Your task is to return all of the entries below exactly, leaving out each picture.

Plain-text document sources:
══════════
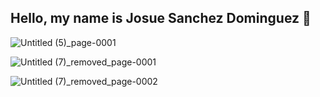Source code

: ## Hello, my name is Josue Sanchez Dominguez 👋

<!--
**Josue-SD/Josue-SD** is a ✨ _special_ ✨ repository because its `README.md` (this file) appears on your GitHub profile.

Here are some ideas to get you started:

- 🔭 I’m currently working on ...
- 🌱 I’m currently learning ...
- 👯 I’m looking to collaborate on ...
- 🤔 I’m looking for help with ...
- 💬 Ask me about ...
- 📫 How to reach me: ...
- 😄 Pronouns: ...
- ⚡ Fun fact: ...
-->

![Untitled (5)_page-0001](https://github.com/user-attachments/assets/aa5563a5-0216-443f-8eae-0b50cec449f3)

![Untitled (7)_removed_page-0001](https://github.com/user-attachments/assets/3dbf030b-602b-42f1-a391-a18f2dfd4414)

![Untitled (7)_removed_page-0002](https://github.com/user-attachments/assets/8fae71c3-5635-4807-a42c-dc7b641efe34)
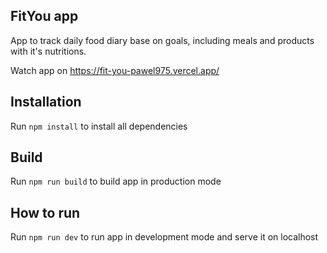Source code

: 
## FitYou app

App to track daily food diary base on goals, including meals and products with it's nutritions.

Watch app on https://fit-you-pawel975.vercel.app/

## Installation

Run `npm install` to install all dependencies

## Build

Run `npm run build` to build app in production mode

## How to run

Run `npm run dev` to run app in development mode and serve it on localhost
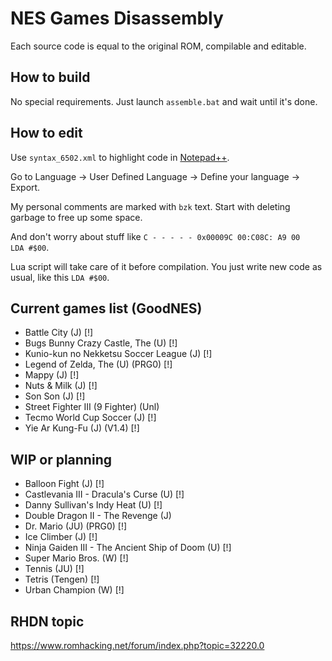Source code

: # NES Games Disassembly

Each source code is equal to the original ROM, compilable and editable.



## How to build

No special requirements. Just launch `assemble.bat` and wait until it's done.



## How to edit

Use `syntax_6502.xml` to highlight code in [Notepad++](https://notepad-plus-plus.org/).

Go to Language -> User Defined Language -> Define your language -> Export.

My personal comments are marked with `bzk` text. Start with deleting garbage to free up some space.

And don't worry about stuff like `C - - - - - 0x00009C 00:C08C: A9 00     LDA #$00`.

Lua script will take care of it before compilation. You just write new code as usual, like this `LDA #$00`.



## Current games list (GoodNES)
* Battle City (J) [!]
* Bugs Bunny Crazy Castle, The (U) [!]
* Kunio-kun no Nekketsu Soccer League (J) [!]
* Legend of Zelda, The (U) (PRG0) [!]
* Mappy (J) [!]
* Nuts & Milk (J) [!]
* Son Son (J) [!]
* Street Fighter III (9 Fighter) (Unl)
* Tecmo World Cup Soccer (J) [!]
* Yie Ar Kung-Fu (J) (V1.4) [!]



## WIP or planning
* Balloon Fight (J) [!]
* Castlevania III - Dracula's Curse (U) [!]
* Danny Sullivan's Indy Heat (U) [!]
* Double Dragon II - The Revenge (J)
* Dr. Mario (JU) (PRG0) [!]
* Ice Climber (J) [!]
* Ninja Gaiden III - The Ancient Ship of Doom (U) [!]
* Super Mario Bros. (W) [!]
* Tennis (JU) [!]
* Tetris (Tengen) [!]
* Urban Champion (W) [!]



## RHDN topic
https://www.romhacking.net/forum/index.php?topic=32220.0
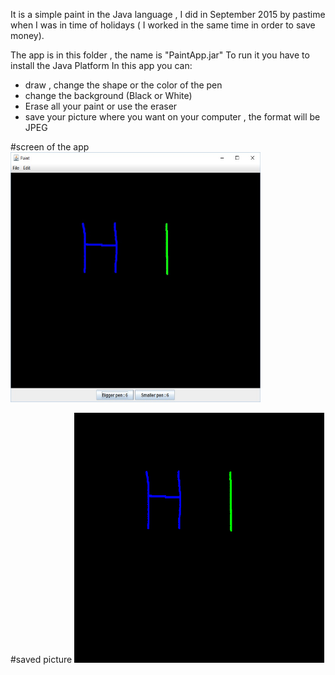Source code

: 
It is a simple paint in the Java language , I did in September 2015 by pastime when I was in time of holidays ( I worked in the same time in order to save money).

The app is in this folder , the name is "PaintApp.jar"
To run it you have to install the Java Platform
In this app you can:
- draw , change the shape or the color of the pen
- change the background (Black or White)
- Erase all your paint or use the eraser
- save your picture where you want on your computer , the format will be JPEG


#screen of the app
<img src="https://github.com/raphym/PaintJava/blob/master/ScreenShot.jpg" width="400" height="400">

#saved picture
<img src="https://github.com/raphym/PaintJava/blob/master/Saved.jpeg"  width="400" height="400">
══════════
§ Exercise response
Source code

: ## Hello, my name is Josue Sanchez Dominguez 👋

<!--
**Josue-SD/Josue-SD** is a ✨ _special_ ✨ repository because its `README.md` (this file) appears on your GitHub profile.

Here are some ideas to get you started:

- 🔭 I’m currently working on ...
- 🌱 I’m currently learning ...
- 👯 I’m looking to collaborate on ...
- 🤔 I’m looking for help with ...
- 💬 Ask me about ...
- 📫 How to reach me: ...
- 😄 Pronouns: ...
- ⚡ Fun fact: ...
-->

![Untitled (5)_page-0001](https://github.com/user-attachments/assets/aa5563a5-0216-443f-8eae-0b50cec449f3)

![Untitled (7)_removed_page-0001](https://github.com/user-attachments/assets/3dbf030b-602b-42f1-a391-a18f2dfd4414)

![Untitled (7)_removed_page-0002](https://github.com/user-attachments/assets/8fae71c3-5635-4807-a42c-dc7b641efe34)
Source code

: 
## FitYou app

App to track daily food diary base on goals, including meals and products with it's nutritions.

Watch app on https://fit-you-pawel975.vercel.app/

## Installation

Run `npm install` to install all dependencies

## Build

Run `npm run build` to build app in production mode

## How to run

Run `npm run dev` to run app in development mode and serve it on localhost
Source code

: # NES Games Disassembly

Each source code is equal to the original ROM, compilable and editable.



## How to build

No special requirements. Just launch `assemble.bat` and wait until it's done.



## How to edit

Use `syntax_6502.xml` to highlight code in [Notepad++](https://notepad-plus-plus.org/).

Go to Language -> User Defined Language -> Define your language -> Export.

My personal comments are marked with `bzk` text. Start with deleting garbage to free up some space.

And don't worry about stuff like `C - - - - - 0x00009C 00:C08C: A9 00     LDA #$00`.

Lua script will take care of it before compilation. You just write new code as usual, like this `LDA #$00`.



## Current games list (GoodNES)
* Battle City (J) [!]
* Bugs Bunny Crazy Castle, The (U) [!]
* Kunio-kun no Nekketsu Soccer League (J) [!]
* Legend of Zelda, The (U) (PRG0) [!]
* Mappy (J) [!]
* Nuts & Milk (J) [!]
* Son Son (J) [!]
* Street Fighter III (9 Fighter) (Unl)
* Tecmo World Cup Soccer (J) [!]
* Yie Ar Kung-Fu (J) (V1.4) [!]



## WIP or planning
* Balloon Fight (J) [!]
* Castlevania III - Dracula's Curse (U) [!]
* Danny Sullivan's Indy Heat (U) [!]
* Double Dragon II - The Revenge (J)
* Dr. Mario (JU) (PRG0) [!]
* Ice Climber (J) [!]
* Ninja Gaiden III - The Ancient Ship of Doom (U) [!]
* Super Mario Bros. (W) [!]
* Tennis (JU) [!]
* Tetris (Tengen) [!]
* Urban Champion (W) [!]



## RHDN topic
https://www.romhacking.net/forum/index.php?topic=32220.0
Source code

: 
It is a simple paint in the Java language , I did in September 2015 by pastime when I was in time of holidays ( I worked in the same time in order to save money).

The app is in this folder , the name is "PaintApp.jar"
To run it you have to install the Java Platform
In this app you can:
- draw , change the shape or the color of the pen
- change the background (Black or White)
- Erase all your paint or use the eraser
- save your picture where you want on your computer , the format will be JPEG


#screen of the app
<img src="https://github.com/raphym/PaintJava/blob/master/ScreenShot.jpg" width="400" height="400">

#saved picture
<img src="https://github.com/raphym/PaintJava/blob/master/Saved.jpeg"  width="400" height="400">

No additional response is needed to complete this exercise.